March 6, 2009

Literature of expression and escape

Ron Charles bemoans the “suburban contentment” of college students today, as judged by their book buying!
According to the Chronicle of Higher Education, the best-selling titles on college campuses are mostly about hunky vampires or Barack Obama. … In January, the most subversive book on the college bestseller list was “Our Dumb World,” a collection of gags from the Onion. The top title in January was “The Tales of Beedle the Bard” by J.K. Rowling. Their favorite nonfiction book was Malcolm Gladwell’s “Outliers” about what makes successful individuals. …

Here we have a generation of young adults away from home for the first time, free to enjoy the most experimental period of their lives, yet they’re choosing books like 13-year-old girls — or their parents. The only specter haunting the groves of American academe seems to be suburban contentment.
Better that they read something than twitter or social-network all day, no?
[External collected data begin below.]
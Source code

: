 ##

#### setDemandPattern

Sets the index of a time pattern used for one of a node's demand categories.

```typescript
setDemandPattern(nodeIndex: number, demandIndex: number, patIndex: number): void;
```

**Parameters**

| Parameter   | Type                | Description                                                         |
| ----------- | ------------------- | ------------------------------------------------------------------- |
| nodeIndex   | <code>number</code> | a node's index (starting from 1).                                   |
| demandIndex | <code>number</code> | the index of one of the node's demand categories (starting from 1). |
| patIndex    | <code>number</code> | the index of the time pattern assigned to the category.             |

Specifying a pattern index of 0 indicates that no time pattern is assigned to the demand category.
This also reminds me of something I read last night which actually reminded me of my own approach to reading until a couple months back. I never really got into genre fiction (mystery, sci-fi, etc.) and have always chased around what I considered literary fiction. Then two months back, I felt like reading something lighter -- not great literature but a book that tells me a good tight story. A thriller of sorts. That is when I read Anthony Neil Smith's Yellow Medicine. It was not the best written book I have read by any means (would be bottom 10 percentile, if anything if ranked by that yardstick.) But it has to be one of the fastest read books in recent times -- with fewer interruptions to blog, twitter, facebook, eat, sleep, etc! While I would not call it an unputdownable page-turner, the story was indeed gripping enough to keep me turning the pages. And it dawned on me ....isn't that the first thing a writer ought to do to be called successful - keep the reader turning pages. If a reader cannot get beyond 10-20 pages, no matter how well written the book may be, how good of a book is it - atleast from the stand-point of that reader!
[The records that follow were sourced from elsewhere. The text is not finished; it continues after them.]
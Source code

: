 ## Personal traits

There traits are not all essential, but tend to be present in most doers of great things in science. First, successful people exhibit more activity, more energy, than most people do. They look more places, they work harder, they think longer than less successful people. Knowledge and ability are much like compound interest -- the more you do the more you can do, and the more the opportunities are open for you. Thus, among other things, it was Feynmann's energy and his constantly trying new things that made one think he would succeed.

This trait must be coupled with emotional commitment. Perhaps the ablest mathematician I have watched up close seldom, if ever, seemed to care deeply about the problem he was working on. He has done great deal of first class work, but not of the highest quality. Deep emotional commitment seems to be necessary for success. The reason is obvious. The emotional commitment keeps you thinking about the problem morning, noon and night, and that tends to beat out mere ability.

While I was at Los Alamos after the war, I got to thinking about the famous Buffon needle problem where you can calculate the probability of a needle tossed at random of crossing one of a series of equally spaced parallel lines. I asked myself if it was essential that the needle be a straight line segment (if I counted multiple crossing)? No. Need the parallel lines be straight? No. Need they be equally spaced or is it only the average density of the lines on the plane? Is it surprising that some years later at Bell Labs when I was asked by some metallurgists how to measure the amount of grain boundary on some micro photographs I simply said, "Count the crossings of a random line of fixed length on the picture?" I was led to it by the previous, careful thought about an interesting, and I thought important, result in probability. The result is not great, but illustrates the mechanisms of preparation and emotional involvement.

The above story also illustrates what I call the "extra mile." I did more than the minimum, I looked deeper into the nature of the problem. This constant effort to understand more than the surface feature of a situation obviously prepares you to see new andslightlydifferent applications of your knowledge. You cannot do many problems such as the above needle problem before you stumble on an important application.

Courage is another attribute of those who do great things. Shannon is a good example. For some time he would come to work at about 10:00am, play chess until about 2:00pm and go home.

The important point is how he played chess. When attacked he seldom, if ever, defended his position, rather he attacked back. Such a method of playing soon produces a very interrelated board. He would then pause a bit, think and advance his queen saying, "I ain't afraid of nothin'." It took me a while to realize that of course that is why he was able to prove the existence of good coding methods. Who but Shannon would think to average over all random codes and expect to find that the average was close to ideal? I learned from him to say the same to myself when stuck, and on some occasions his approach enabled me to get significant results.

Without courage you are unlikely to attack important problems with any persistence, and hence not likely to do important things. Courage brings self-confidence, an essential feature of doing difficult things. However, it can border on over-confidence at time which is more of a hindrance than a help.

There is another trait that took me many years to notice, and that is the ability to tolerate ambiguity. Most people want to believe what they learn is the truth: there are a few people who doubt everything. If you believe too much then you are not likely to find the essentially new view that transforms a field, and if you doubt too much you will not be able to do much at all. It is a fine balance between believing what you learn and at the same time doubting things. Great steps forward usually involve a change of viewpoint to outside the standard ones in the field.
Anyways, in that spirit, I have been opening mysellf up to more of the mystery/crime/thriller fiction genre recently and picked up The Best American Mystery Stories, 2008 at the library yesterday. In reading the introduction by the editor, George Pelecanos, I came across this gem of an excerpt from an essay by Raymond Chandler, titled 'The Simple Art of Murder.'
As for "literature of expression" and "literature of escape" - this is critic's jargon, a use of abstract words as if they had absolute meanings. Everything written with vitality expresses that vitality; there are no dull subjects, only dull minds. All men who read escape from something else into what lies behind the printed page; the quality of the dream may be argued, but its release has become a functional necessity. All men must escape at times from the deadly rhythm of their private thoughts. It is part of the process of life among thinking beings. It is one of the things that distinguish them from the three-toed sloth; he apparently–one can never be quite sure–is perfectly content hanging upside down on a branch, and not even reading Walter Lippmann. I hold no particular brief for the detective story as the ideal escape. I merely say that all reading for pleasure is escape, whether it be Greek, mathematics, astronomy, Benedetto Croce, or The Diary of the Forgotten Man. To say otherwise is to be an intellectual snob, and a juvenile at the art of living.

While I have not read Chandler much, I have heard of him as a great short story writer and would certainly have "categorized" him as a literary writer.

That said, after the introduction, of all the 20 stories in the collection, the one I started with was one by one of the finest literary talents today - the best exponent of the short story genre, Alice Munro.
Incidentally, I just find out the same story also made The Best American Short Stories 2008 (edited by Salman Rushdie). Haah! So, that just proves Chandler's point further no? Who cares what critics (and some readers) want to categorize something as -- genre or literary. If its great writing, it is great writing - no matter what the genre.

Btw, the particular story by Munro, Child's Play, can be read here, if you are a Harper's Magazine subscriber. It is also part of her recent collection of short stories: Hateship, Friendship, Courtship, Loveship, Marriage.